**Problem details:**
Your answer must be an exact copy of the records below.

**Study material:**
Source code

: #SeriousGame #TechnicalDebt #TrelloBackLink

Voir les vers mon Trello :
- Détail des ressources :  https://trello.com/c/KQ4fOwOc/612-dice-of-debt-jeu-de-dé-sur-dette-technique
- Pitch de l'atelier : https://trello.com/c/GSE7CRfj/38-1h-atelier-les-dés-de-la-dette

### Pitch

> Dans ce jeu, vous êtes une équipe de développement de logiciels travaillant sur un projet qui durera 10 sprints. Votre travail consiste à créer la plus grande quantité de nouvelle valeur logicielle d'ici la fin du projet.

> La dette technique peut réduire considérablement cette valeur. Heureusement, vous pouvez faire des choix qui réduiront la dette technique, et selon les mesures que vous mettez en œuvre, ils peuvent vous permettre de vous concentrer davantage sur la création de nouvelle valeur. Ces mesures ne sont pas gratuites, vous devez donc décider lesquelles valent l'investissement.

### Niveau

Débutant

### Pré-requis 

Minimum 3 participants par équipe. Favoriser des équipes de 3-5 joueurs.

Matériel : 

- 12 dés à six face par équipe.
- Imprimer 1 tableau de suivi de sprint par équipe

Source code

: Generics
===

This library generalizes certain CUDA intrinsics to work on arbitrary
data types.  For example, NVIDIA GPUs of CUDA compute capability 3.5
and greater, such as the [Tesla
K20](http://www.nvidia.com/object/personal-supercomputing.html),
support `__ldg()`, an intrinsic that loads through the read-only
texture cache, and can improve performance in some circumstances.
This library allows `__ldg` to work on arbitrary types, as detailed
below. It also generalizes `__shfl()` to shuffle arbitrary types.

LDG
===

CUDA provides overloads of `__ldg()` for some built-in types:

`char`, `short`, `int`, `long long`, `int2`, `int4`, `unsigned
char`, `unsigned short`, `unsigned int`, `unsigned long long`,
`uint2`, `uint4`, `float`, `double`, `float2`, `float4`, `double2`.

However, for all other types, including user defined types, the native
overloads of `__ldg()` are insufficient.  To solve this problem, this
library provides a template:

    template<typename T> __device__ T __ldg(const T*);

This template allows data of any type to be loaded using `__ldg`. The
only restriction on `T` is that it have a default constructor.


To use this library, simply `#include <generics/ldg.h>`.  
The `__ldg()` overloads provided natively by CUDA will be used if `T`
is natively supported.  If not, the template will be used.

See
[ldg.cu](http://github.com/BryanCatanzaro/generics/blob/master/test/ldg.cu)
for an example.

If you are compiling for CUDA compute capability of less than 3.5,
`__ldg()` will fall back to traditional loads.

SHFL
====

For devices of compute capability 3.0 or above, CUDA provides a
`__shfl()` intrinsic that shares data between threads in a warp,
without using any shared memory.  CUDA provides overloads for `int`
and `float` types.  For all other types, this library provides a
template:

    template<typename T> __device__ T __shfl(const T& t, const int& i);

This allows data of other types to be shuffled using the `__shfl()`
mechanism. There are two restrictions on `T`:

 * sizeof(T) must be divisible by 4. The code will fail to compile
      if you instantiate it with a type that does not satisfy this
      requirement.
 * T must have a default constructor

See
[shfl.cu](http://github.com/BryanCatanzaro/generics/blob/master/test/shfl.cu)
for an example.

**Answer box:**
Source code

: #SeriousGame #TechnicalDebt #TrelloBackLink

Voir les vers mon Trello :
- Détail des ressources :  https://trello.com/c/KQ4fOwOc/612-dice-of-debt-jeu-de-dé-sur-dette-technique
- Pitch de l'atelier : https://trello.com/c/GSE7CRfj/38-1h-atelier-les-dés-de-la-dette

### Pitch

> Dans ce jeu, vous êtes une équipe de développement de logiciels travaillant sur un projet qui durera 10 sprints. Votre travail consiste à créer la plus grande quantité de nouvelle valeur logicielle d'ici la fin du projet.

> La dette technique peut réduire considérablement cette valeur. Heureusement, vous pouvez faire des choix qui réduiront la dette technique, et selon les mesures que vous mettez en œuvre, ils peuvent vous permettre de vous concentrer davantage sur la création de nouvelle valeur. Ces mesures ne sont pas gratuites, vous devez donc décider lesquelles valent l'investissement.

### Niveau

Débutant

### Pré-requis 

Minimum 3 participants par équipe. Favoriser des équipes de 3-5 joueurs.

Matériel : 

- 12 dés à six face par équipe.
- Imprimer 1 tableau de suivi de sprint par équipe

Source code

: Generics
===

This library generalizes certain CUDA intrinsics to work on arbitrary
data types.  For example, NVIDIA GPUs of CUDA compute capability 3.5
and greater, such as the [Tesla
K20](http://www.nvidia.com/object/personal-supercomputing.html),
support `__ldg()`, an intrinsic that loads through the read-only
texture cache, and can improve performance in some circumstances.
This library allows `__ldg` to work on arbitrary types, as detailed
below. It also generalizes `__shfl()` to shuffle arbitrary types.

LDG
===

CUDA provides overloads of `__ldg()` for some built-in types:

`char`, `short`, `int`, `long long`, `int2`, `int4`, `unsigned
char`, `unsigned short`, `unsigned int`, `unsigned long long`,
`uint2`, `uint4`, `float`, `double`, `float2`, `float4`, `double2`.

However, for all other types, including user defined types, the native
overloads of `__ldg()` are insufficient.  To solve this problem, this
library provides a template:

    template<typename T> __device__ T __ldg(const T*);

This template allows data of any type to be loaded using `__ldg`. The
only restriction on `T` is that it have a default constructor.


To use this library, simply `#include <generics/ldg.h>`.  
The `__ldg()` overloads provided natively by CUDA will be used if `T`
is natively supported.  If not, the template will be used.

See
[ldg.cu](http://github.com/BryanCatanzaro/generics/blob/master/test/ldg.cu)
for an example.

If you are compiling for CUDA compute capability of less than 3.5,
`__ldg()` will fall back to traditional loads.

SHFL
====

For devices of compute capability 3.0 or above, CUDA provides a
`__shfl()` intrinsic that shares data between threads in a warp,
without using any shared memory.  CUDA provides overloads for `int`
and `float` types.  For all other types, this library provides a
template:

    template<typename T> __device__ T __shfl(const T& t, const int& i);

This allows data of other types to be shuffled using the `__shfl()`
mechanism. There are two restrictions on `T`:

 * sizeof(T) must be divisible by 4. The code will fail to compile
      if you instantiate it with a type that does not satisfy this
      requirement.
 * T must have a default constructor

See
[shfl.cu](http://github.com/BryanCatanzaro/generics/blob/master/test/shfl.cu)
for an example.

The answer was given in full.